● **REQUIRED ACTION**: If a line holds the word "test", copy it from the entries.

● **EXTRACTED MATERIAL**:

=== Begin Enclosure ===

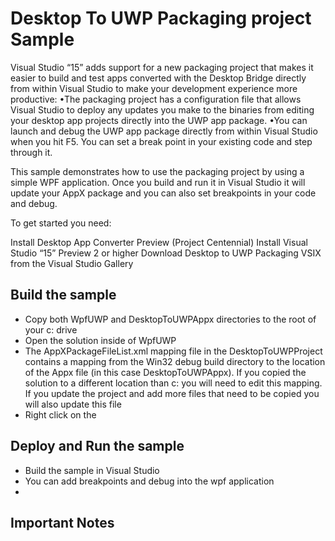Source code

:﻿# Desktop To UWP Packaging project Sample

Visual Studio “15” adds support for a new packaging project that makes it easier to build and test apps converted with the Desktop Bridge directly from within Visual Studio to make your development experience more productive:
•The packaging project has a configuration file that allows Visual Studio to deploy any updates you make to the binaries from editing your desktop app projects directly into the UWP app package.
•You can launch and debug the UWP app package directly from within Visual Studio when you hit F5. You can set a break point in your existing code and step through it.

This sample demonstrates how to use the packaging project by using a simple WPF application. Once you build and run it in Visual Studio it will update your AppX package and you can also set breakpoints in your code and debug.

To get started you need:

Install Desktop App Converter Preview (Project Centennial)
Install Visual Studio “15” Preview 2 or higher
Download Desktop to UWP Packaging VSIX from the Visual Studio Gallery



Build the sample
----------------
- Copy both WpfUWP and DesktopToUWPAppx directories to the root of your c: drive
- Open the solution inside of WpfUWP
- The AppXPackageFileList.xml mapping file in the DesktopToUWPProject contains a mapping from the Win32 debug build directory to the location of the Appx file (in this case DesktopToUWPAppx). If you copied the solution to a different location than c: you will need to edit this mapping. If you update the project and add more files that need to be copied you will also update this file
- Right click on the 
 
Deploy and Run the sample
-------------------------

 - Build the sample in Visual Studio
 - You can add breakpoints and debug into the wpf application
 - 
 
Important Notes
---------------


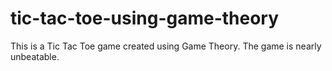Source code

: # tic-tac-toe-using-game-theory

This is a Tic Tac Toe game created using Game Theory. The game is nearly unbeatable.
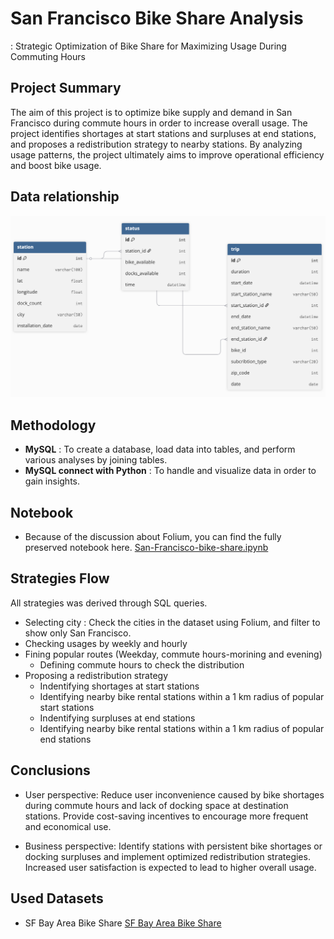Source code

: # San Francisco Bike Share Analysis
: Strategic Optimization of Bike Share for Maximizing Usage During Commuting Hours

## Project Summary
The aim of this project is to optimize bike supply and demand in San Francisco during commute hours in order to increase overall usage.
The project identifies shortages at start stations and surpluses at end stations, and proposes a redistribution strategy to nearby stations.
By analyzing usage patterns, the project ultimately aims to improve operational efficiency and boost bike usage.

## Data relationship
![test](assets/DBdiagram.png)

## Methodology 
- **MySQL** : To create a database, load data into tables, and perform various analyses by joining tables.
- **MySQL connect with Python** : To handle and visualize data in order to gain insights.

## Notebook
- Because of the discussion about Folium, you can find the fully preserved notebook here. [San-Francisco-bike-share.ipynb](https://nbviewer.org/github/joanna-jaeeun/San-Francisco-bike-share-analysis/blob/main/San%20Fransico%20Bike%20Share%20Analysis.ipynb)

## Strategies Flow 
All strategies was derived through SQL queries.
- Selecting city : Check the cities in the dataset using Folium, and filter to show only San Francisco.
- Checking usages by weekly and hourly
- Fining popular routes (Weekday, commute hours-morining and evening)
  - Defining commute hours to check the distribution
- Proposing a redistribution strategy
  - Indentifying shortages at start stations
  - Identifying nearby bike rental stations within a 1 km radius of popular start stations
  - Indentifying surpluses at end stations 
  - Identifying nearby bike rental stations within a 1 km radius of popular end stations 

## Conclusions
- User perspective: Reduce user inconvenience caused by bike shortages during commute hours and lack of docking space at destination stations. Provide cost-saving incentives to encourage more frequent and economical use.

- Business perspective: Identify stations with persistent bike shortages or docking surpluses and implement optimized redistribution strategies. Increased user satisfaction is expected to lead to higher overall usage.


## Used Datasets
- SF Bay Area Bike Share [SF Bay Area Bike Share](https://www.kaggle.com/datasets/benhamner/sf-bay-area-bike-share/data)
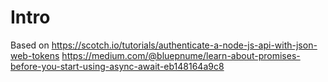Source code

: # Intro

Based on https://scotch.io/tutorials/authenticate-a-node-js-api-with-json-web-tokens
https://medium.com/@bluepnume/learn-about-promises-before-you-start-using-async-await-eb148164a9c8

=== End Enclosure ===

● **TASK ANSWER**:
Visual Studio “15” adds support for a new packaging project that makes it easier to build and test apps converted with the Desktop Bridge directly from within Visual Studio to make your development experience more productive:
![test](assets/DBdiagram.png)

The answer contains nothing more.